INSTRUCTIONS TO FOLLOW: Print the data that follows word for word, leaving out any picture.

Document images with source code
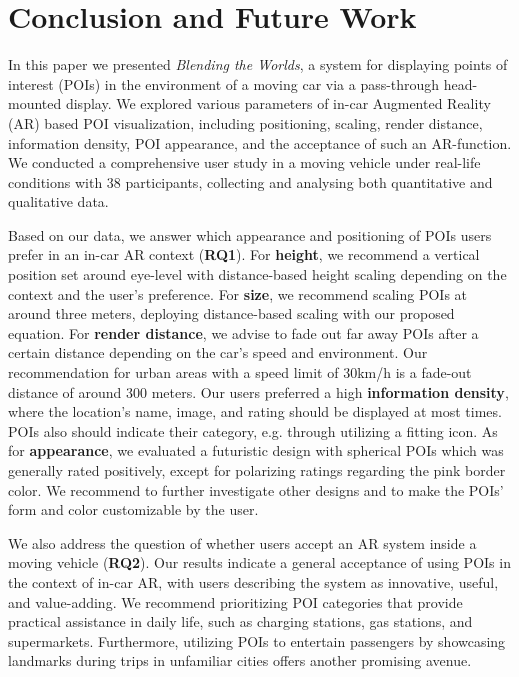 \section{Conclusion and Future Work}
\label{section:Conclusion}
In this paper we presented \textit{Blending the Worlds}, a system for displaying points of interest (POIs) in the environment of a moving car via a pass-through head-mounted display. We explored various parameters of in-car Augmented Reality (AR) based POI visualization, including positioning, scaling, render distance, information density, POI appearance, and the acceptance of such an AR-function. We conducted a comprehensive user study in a moving vehicle under real-life conditions with 38 participants, collecting and analysing both quantitative and qualitative data. 

Based on our data, we answer which appearance and positioning of POIs users prefer in an in-car AR context (\textbf{RQ1}). For \textbf{height}, we recommend a vertical position set around eye-level with distance-based height scaling depending on the context and the user's preference. For \textbf{size}, we recommend scaling POIs at around three meters, deploying distance-based scaling with our proposed equation. For \textbf{render distance}, we advise to fade out far away POIs after a certain distance depending on the car's speed and environment. Our recommendation for urban areas with a speed limit of 30km/h is a fade-out distance of around 300 meters. Our users preferred a high \textbf{information density}, where the location's name, image, and rating should be displayed at most times. POIs also should indicate their category, e.g. through utilizing a fitting icon. As for \textbf{appearance}, we evaluated a futuristic design with spherical POIs which was generally rated positively, except for polarizing ratings regarding the pink border color. We recommend to further investigate other designs and to make the POIs' form and color customizable by the user.

We also address the question of whether users accept an AR system inside a moving vehicle (\textbf{RQ2}). Our results indicate a general acceptance of using POIs in the context of in-car AR, with users describing the system as innovative, useful, and value-adding. We recommend prioritizing POI categories that provide practical assistance in daily life, such as charging stations, gas stations, and supermarkets. Furthermore, utilizing POIs to entertain passengers by showcasing landmarks during trips in unfamiliar cities offers another promising avenue.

WRITTEN RESPONSE:
 \section{Conclusion and Future Work}
\label{section:Conclusion}
In this paper we presented \textit{Blending the Worlds}, a system for displaying points of interest (POIs) in the environment of a moving car via a pass-through head-mounted display. We explored various parameters of in-car Augmented Reality (AR) based POI visualization, including positioning, scaling, render distance, information density, POI appearance, and the acceptance of such an AR-function. We conducted a comprehensive user study in a moving vehicle under real-life conditions with 38 participants, collecting and analysing both quantitative and qualitative data. 

Based on our data, we answer which appearance and positioning of POIs users prefer in an in-car AR context (\textbf{RQ1}). For \textbf{height}, we recommend a vertical position set around eye-level with distance-based height scaling depending on the context and the user's preference. For \textbf{size}, we recommend scaling POIs at around three meters, deploying distance-based scaling with our proposed equation. For \textbf{render distance}, we advise to fade out far away POIs after a certain distance depending on the car's speed and environment. Our recommendation for urban areas with a speed limit of 30km/h is a fade-out distance of around 300 meters. Our users preferred a high \textbf{information density}, where the location's name, image, and rating should be displayed at most times. POIs also should indicate their category, e.g. through utilizing a fitting icon. As for \textbf{appearance}, we evaluated a futuristic design with spherical POIs which was generally rated positively, except for polarizing ratings regarding the pink border color. We recommend to further investigate other designs and to make the POIs' form and color customizable by the user.

We also address the question of whether users accept an AR system inside a moving vehicle (\textbf{RQ2}). Our results indicate a general acceptance of using POIs in the context of in-car AR, with users describing the system as innovative, useful, and value-adding. We recommend prioritizing POI categories that provide practical assistance in daily life, such as charging stations, gas stations, and supermarkets. Furthermore, utilizing POIs to entertain passengers by showcasing landmarks during trips in unfamiliar cities offers another promising avenue.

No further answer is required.